— Понял, «340-й». Ждите…
«Духи» молчат. Вероятно, прилетевшая бог знает откуда парочка снарядов, хоть и не нанесла существенного урона, но ошеломила, внесла сумятицу в их ряды. Все-таки неплохая это штука — оружие залпового огня. Особенной точностью не отличается, зато убивает противника дважды: сначала психологически, а потом… потом просто убивает!
Видать, наши ребята с батареи «Град» соскучились по настоящей стрельбе. Едва оперативная группа с борта Ан-26 передала полученную от меня информацию (голос передающего я отчетливо слышал в наушниках), как они долбанули вторично. И долбанули от всей души. Перерыв между пристрелочным и основным залпами составил не более десяти минут.
Результатом работы «Иртыша» становится огромный эллипс разрывов шириной около шестисот метров и с центром как раз в той точке, откуда по нам шарашили снарядами.
— Вот это подпалили им бороды! — беззлобно гогочет кто-то из десантников.
Народ выбирается из-за укрытия и заворожено смотрит на клубящееся облако пыли диаметром не меньше километра.
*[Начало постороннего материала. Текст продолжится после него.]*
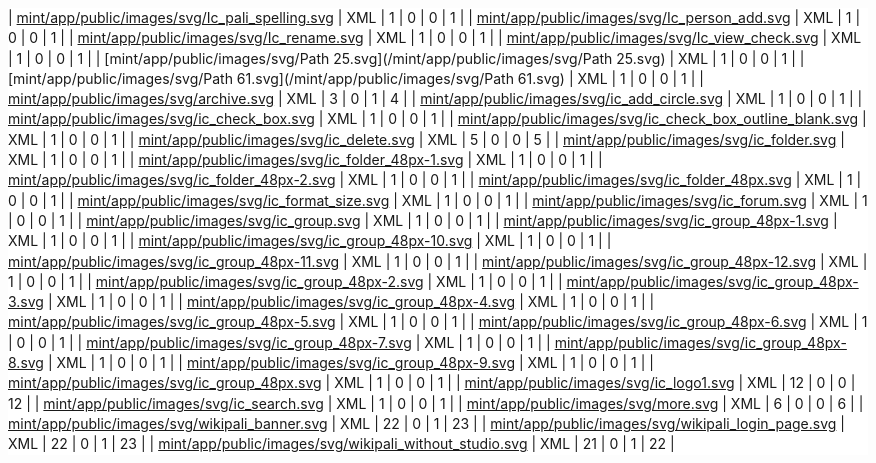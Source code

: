 | [mint/app/public/images/svg/Ic_pali_spelling.svg](/mint/app/public/images/svg/Ic_pali_spelling.svg) | XML | 1 | 0 | 0 | 1 |
| [mint/app/public/images/svg/Ic_person_add.svg](/mint/app/public/images/svg/Ic_person_add.svg) | XML | 1 | 0 | 0 | 1 |
| [mint/app/public/images/svg/Ic_rename.svg](/mint/app/public/images/svg/Ic_rename.svg) | XML | 1 | 0 | 0 | 1 |
| [mint/app/public/images/svg/Ic_view_check.svg](/mint/app/public/images/svg/Ic_view_check.svg) | XML | 1 | 0 | 0 | 1 |
| [mint/app/public/images/svg/Path 25.svg](/mint/app/public/images/svg/Path 25.svg) | XML | 1 | 0 | 0 | 1 |
| [mint/app/public/images/svg/Path 61.svg](/mint/app/public/images/svg/Path 61.svg) | XML | 1 | 0 | 0 | 1 |
| [mint/app/public/images/svg/archive.svg](/mint/app/public/images/svg/archive.svg) | XML | 3 | 0 | 1 | 4 |
| [mint/app/public/images/svg/ic_add_circle.svg](/mint/app/public/images/svg/ic_add_circle.svg) | XML | 1 | 0 | 0 | 1 |
| [mint/app/public/images/svg/ic_check_box.svg](/mint/app/public/images/svg/ic_check_box.svg) | XML | 1 | 0 | 0 | 1 |
| [mint/app/public/images/svg/ic_check_box_outline_blank.svg](/mint/app/public/images/svg/ic_check_box_outline_blank.svg) | XML | 1 | 0 | 0 | 1 |
| [mint/app/public/images/svg/ic_delete.svg](/mint/app/public/images/svg/ic_delete.svg) | XML | 5 | 0 | 0 | 5 |
| [mint/app/public/images/svg/ic_folder.svg](/mint/app/public/images/svg/ic_folder.svg) | XML | 1 | 0 | 0 | 1 |
| [mint/app/public/images/svg/ic_folder_48px-1.svg](/mint/app/public/images/svg/ic_folder_48px-1.svg) | XML | 1 | 0 | 0 | 1 |
| [mint/app/public/images/svg/ic_folder_48px-2.svg](/mint/app/public/images/svg/ic_folder_48px-2.svg) | XML | 1 | 0 | 0 | 1 |
| [mint/app/public/images/svg/ic_folder_48px.svg](/mint/app/public/images/svg/ic_folder_48px.svg) | XML | 1 | 0 | 0 | 1 |
| [mint/app/public/images/svg/ic_format_size.svg](/mint/app/public/images/svg/ic_format_size.svg) | XML | 1 | 0 | 0 | 1 |
| [mint/app/public/images/svg/ic_forum.svg](/mint/app/public/images/svg/ic_forum.svg) | XML | 1 | 0 | 0 | 1 |
| [mint/app/public/images/svg/ic_group.svg](/mint/app/public/images/svg/ic_group.svg) | XML | 1 | 0 | 0 | 1 |
| [mint/app/public/images/svg/ic_group_48px-1.svg](/mint/app/public/images/svg/ic_group_48px-1.svg) | XML | 1 | 0 | 0 | 1 |
| [mint/app/public/images/svg/ic_group_48px-10.svg](/mint/app/public/images/svg/ic_group_48px-10.svg) | XML | 1 | 0 | 0 | 1 |
| [mint/app/public/images/svg/ic_group_48px-11.svg](/mint/app/public/images/svg/ic_group_48px-11.svg) | XML | 1 | 0 | 0 | 1 |
| [mint/app/public/images/svg/ic_group_48px-12.svg](/mint/app/public/images/svg/ic_group_48px-12.svg) | XML | 1 | 0 | 0 | 1 |
| [mint/app/public/images/svg/ic_group_48px-2.svg](/mint/app/public/images/svg/ic_group_48px-2.svg) | XML | 1 | 0 | 0 | 1 |
| [mint/app/public/images/svg/ic_group_48px-3.svg](/mint/app/public/images/svg/ic_group_48px-3.svg) | XML | 1 | 0 | 0 | 1 |
| [mint/app/public/images/svg/ic_group_48px-4.svg](/mint/app/public/images/svg/ic_group_48px-4.svg) | XML | 1 | 0 | 0 | 1 |
| [mint/app/public/images/svg/ic_group_48px-5.svg](/mint/app/public/images/svg/ic_group_48px-5.svg) | XML | 1 | 0 | 0 | 1 |
| [mint/app/public/images/svg/ic_group_48px-6.svg](/mint/app/public/images/svg/ic_group_48px-6.svg) | XML | 1 | 0 | 0 | 1 |
| [mint/app/public/images/svg/ic_group_48px-7.svg](/mint/app/public/images/svg/ic_group_48px-7.svg) | XML | 1 | 0 | 0 | 1 |
| [mint/app/public/images/svg/ic_group_48px-8.svg](/mint/app/public/images/svg/ic_group_48px-8.svg) | XML | 1 | 0 | 0 | 1 |
| [mint/app/public/images/svg/ic_group_48px-9.svg](/mint/app/public/images/svg/ic_group_48px-9.svg) | XML | 1 | 0 | 0 | 1 |
| [mint/app/public/images/svg/ic_group_48px.svg](/mint/app/public/images/svg/ic_group_48px.svg) | XML | 1 | 0 | 0 | 1 |
| [mint/app/public/images/svg/ic_logo1.svg](/mint/app/public/images/svg/ic_logo1.svg) | XML | 12 | 0 | 0 | 12 |
| [mint/app/public/images/svg/ic_search.svg](/mint/app/public/images/svg/ic_search.svg) | XML | 1 | 0 | 0 | 1 |
| [mint/app/public/images/svg/more.svg](/mint/app/public/images/svg/more.svg) | XML | 6 | 0 | 0 | 6 |
| [mint/app/public/images/svg/wikipali_banner.svg](/mint/app/public/images/svg/wikipali_banner.svg) | XML | 22 | 0 | 1 | 23 |
| [mint/app/public/images/svg/wikipali_login_page.svg](/mint/app/public/images/svg/wikipali_login_page.svg) | XML | 22 | 0 | 1 | 23 |
| [mint/app/public/images/svg/wikipali_without_studio.svg](/mint/app/public/images/svg/wikipali_without_studio.svg) | XML | 21 | 0 | 1 | 22 |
Бортовой техник вертолета, вытирая ветошью грязные ладони, усмехается:
— Ну, даст бог, теперь поработаем спокойно.
— А долго вам еще осталось? — интересуюсь я.
— Не очень. Часа два-три…
Я связываюсь с ретранслятором и докладываю результаты второго залпа.
— Ну, как думаешь, «340-й», успокоились «бородатые»? — спрашивает кто-то из офицеров оперативной группы.
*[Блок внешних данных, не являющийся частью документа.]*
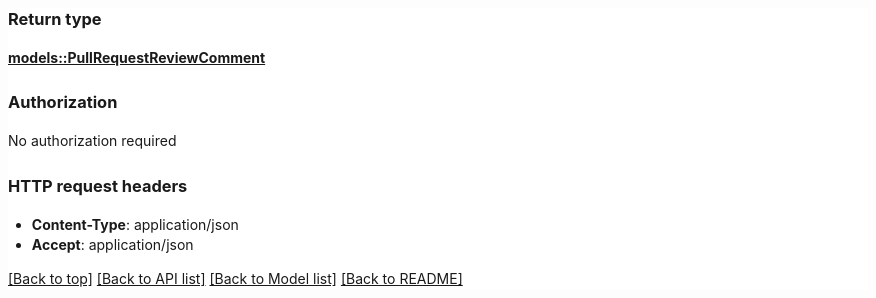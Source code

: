 ### Return type

[**models::PullRequestReviewComment**](pull-request-review-comment.md)

### Authorization

No authorization required

### HTTP request headers

- **Content-Type**: application/json
- **Accept**: application/json

[[Back to top]](#) [[Back to API list]](../README.md#documentation-for-api-endpoints) [[Back to Model list]](../README.md#documentation-for-models) [[Back to README]](../README.md)

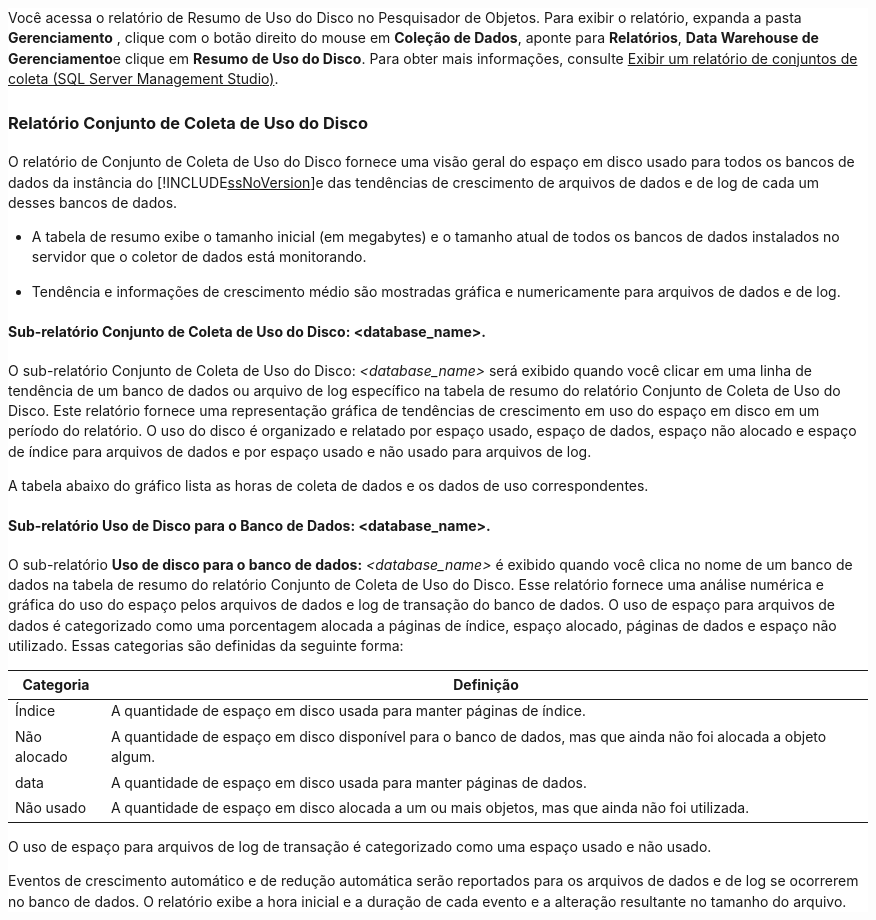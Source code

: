  Você acessa o relatório de Resumo de Uso do Disco no Pesquisador de Objetos. Para exibir o relatório, expanda a pasta **Gerenciamento** , clique com o botão direito do mouse em **Coleção de Dados**, aponte para **Relatórios**, **Data Warehouse de Gerenciamento**e clique em **Resumo de Uso do Disco**. Para obter mais informações, consulte [Exibir um relatório de conjuntos de coleta &#40;SQL Server Management Studio&#41;](../../relational-databases/data-collection/view-a-collection-set-report-sql-server-management-studio.md).  
  
### <a name="disk-usage-collection-set-report"></a>Relatório Conjunto de Coleta de Uso do Disco  
 O relatório de Conjunto de Coleta de Uso do Disco fornece uma visão geral do espaço em disco usado para todos os bancos de dados da instância do [!INCLUDE[ssNoVersion](../../includes/ssnoversion-md.md)]e das tendências de crescimento de arquivos de dados e de log de cada um desses bancos de dados.  
  
-   A tabela de resumo exibe o tamanho inicial (em megabytes) e o tamanho atual de todos os bancos de dados instalados no servidor que o coletor de dados está monitorando.  
  
-   Tendência e informações de crescimento médio são mostradas gráfica e numericamente para arquivos de dados e de log.  
  
#### <a name="disk-usage-collection-set---database-database_name-subreport"></a>Sub-relatório Conjunto de Coleta de Uso do Disco: <database_name>.  
 O sub-relatório Conjunto de Coleta de Uso do Disco: *<database_name>* será exibido quando você clicar em uma linha de tendência de um banco de dados ou arquivo de log específico na tabela de resumo do relatório Conjunto de Coleta de Uso do Disco. Este relatório fornece uma representação gráfica de tendências de crescimento em uso do espaço em disco em um período do relatório. O uso do disco é organizado e relatado por espaço usado, espaço de dados, espaço não alocado e espaço de índice para arquivos de dados e por espaço usado e não usado para arquivos de log.  
  
 A tabela abaixo do gráfico lista as horas de coleta de dados e os dados de uso correspondentes.  
  
#### <a name="disk-usage-for-database-database_name-subreport"></a>Sub-relatório Uso de Disco para o Banco de Dados: <database_name>.  
 O sub-relatório **Uso de disco para o banco de dados:** _<database_name>_ é exibido quando você clica no nome de um banco de dados na tabela de resumo do relatório Conjunto de Coleta de Uso do Disco. Esse relatório fornece uma análise numérica e gráfica do uso do espaço pelos arquivos de dados e log de transação do banco de dados. O uso de espaço para arquivos de dados é categorizado como uma porcentagem alocada a páginas de índice, espaço alocado, páginas de dados e espaço não utilizado. Essas categorias são definidas da seguinte forma:  
  
|Categoria|Definição|  
|--------------|----------------|  
|Índice|A quantidade de espaço em disco usada para manter páginas de índice.|  
|Não alocado|A quantidade de espaço em disco disponível para o banco de dados, mas que ainda não foi alocada a objeto algum.|  
|data|A quantidade de espaço em disco usada para manter páginas de dados.|  
|Não usado|A quantidade de espaço em disco alocada a um ou mais objetos, mas que ainda não foi utilizada.|  
  
 O uso de espaço para arquivos de log de transação é categorizado como uma espaço usado e não usado.  
  
 Eventos de crescimento automático e de redução automática serão reportados para os arquivos de dados e de log se ocorrerem no banco de dados. O relatório exibe a hora inicial e a duração de cada evento e a alteração resultante no tamanho do arquivo.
— «Алмаз», «подарок» пришелся по вкусу. На счет «успокоились» пока не знаю — полной уверенности нет, — пожимаю я плечами, будто далекий абонент способен рассмотреть мой жест. Однако расставаться со спасительной «соломинкой» не спешу: — «Алмаз», еще с полчасика покружить можете?
— Покружимся, «340-й». Если что — кричи. Батарея минут через пятнадцать будет готова к повторному залпу.
— Понял…
После нашего залпа все и впрямь успокаиваются, постепенно возвращаясь к работе и прежним занятиям.
«Неужели все? — спрашиваю я, подумывая вновь обосноваться на солнышке. И сам же отвечаю: — Возможны два варианта: либо мы их угомонили навеки, либо так проредили зубы, что очухаются не раньше вечерней зорьки. И оба варианта нас полностью устраивают…»
Из забытья вернул лейтенант.
— Поглядите-ка, вот упрямцы! Лошадей оседлали и атаку удумали! Басурманы хреновы… — цедит он сквозь зубы, глядя в окуляры бинокля.
Пришлось подняться.
Приставив ладонь ко лбу, я смотрю на размытую горячим воздухом темно-зеленую полоску леса… Пыльное облако развеялось, и теперь отлично видно, как высыпавшие из зарослей всадники, опрометью несутся по равнине в нашу сторону.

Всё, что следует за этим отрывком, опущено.